(Beginning of INFORMATION)

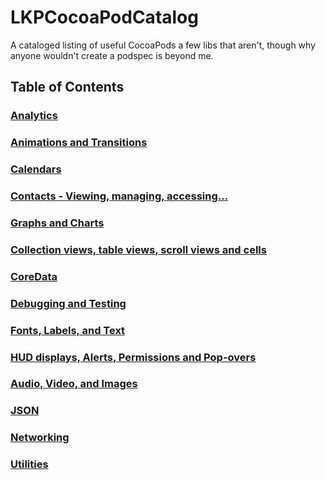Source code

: LKPCocoaPodCatalog
==================

A cataloged listing of useful CocoaPods a few libs that aren't, though why anyone wouldn't create a podspec is beyond me.

## Table of Contents

### [Analytics](Analytics.md)

### [Animations and Transitions](AnimationsAndTransitions.md)

### [Calendars](Calendar.md)

### [Contacts - Viewing, managing, accessing...](Contacts.md)

### [Graphs and Charts](GraphsCharts.md)

### [Collection views, table views, scroll views and cells](CollectionsTablesAndCells.md)

### [CoreData](CoreData.md)

### [Debugging and Testing](DebuggingAndTesting.md)

### [Fonts, Labels, and Text](Fonts.md)

### [HUD displays, Alerts, Permissions and Pop-overs](HUDAlertsAndPopovers.md)

### [Audio, Video, and Images](Images.md)

### [JSON](JSON.md)

### [Networking](Networking.md)

### [Utilities](Utilities.md)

(End of INFORMATION)

EXERCISE DESCRIPTION
Where pictures appear, skip them and transcribe all other material word for word.

REPLY TO THE TASK
Source code

: LKPCocoaPodCatalog
==================

A cataloged listing of useful CocoaPods a few libs that aren't, though why anyone wouldn't create a podspec is beyond me.

## Table of Contents

### [Analytics](Analytics.md)

### [Animations and Transitions](AnimationsAndTransitions.md)

### [Calendars](Calendar.md)

### [Contacts - Viewing, managing, accessing...](Contacts.md)

### [Graphs and Charts](GraphsCharts.md)

### [Collection views, table views, scroll views and cells](CollectionsTablesAndCells.md)

### [CoreData](CoreData.md)

### [Debugging and Testing](DebuggingAndTesting.md)

### [Fonts, Labels, and Text](Fonts.md)

### [HUD displays, Alerts, Permissions and Pop-overs](HUDAlertsAndPopovers.md)

### [Audio, Video, and Images](Images.md)

### [JSON](JSON.md)

### [Networking](Networking.md)

### [Utilities](Utilities.md)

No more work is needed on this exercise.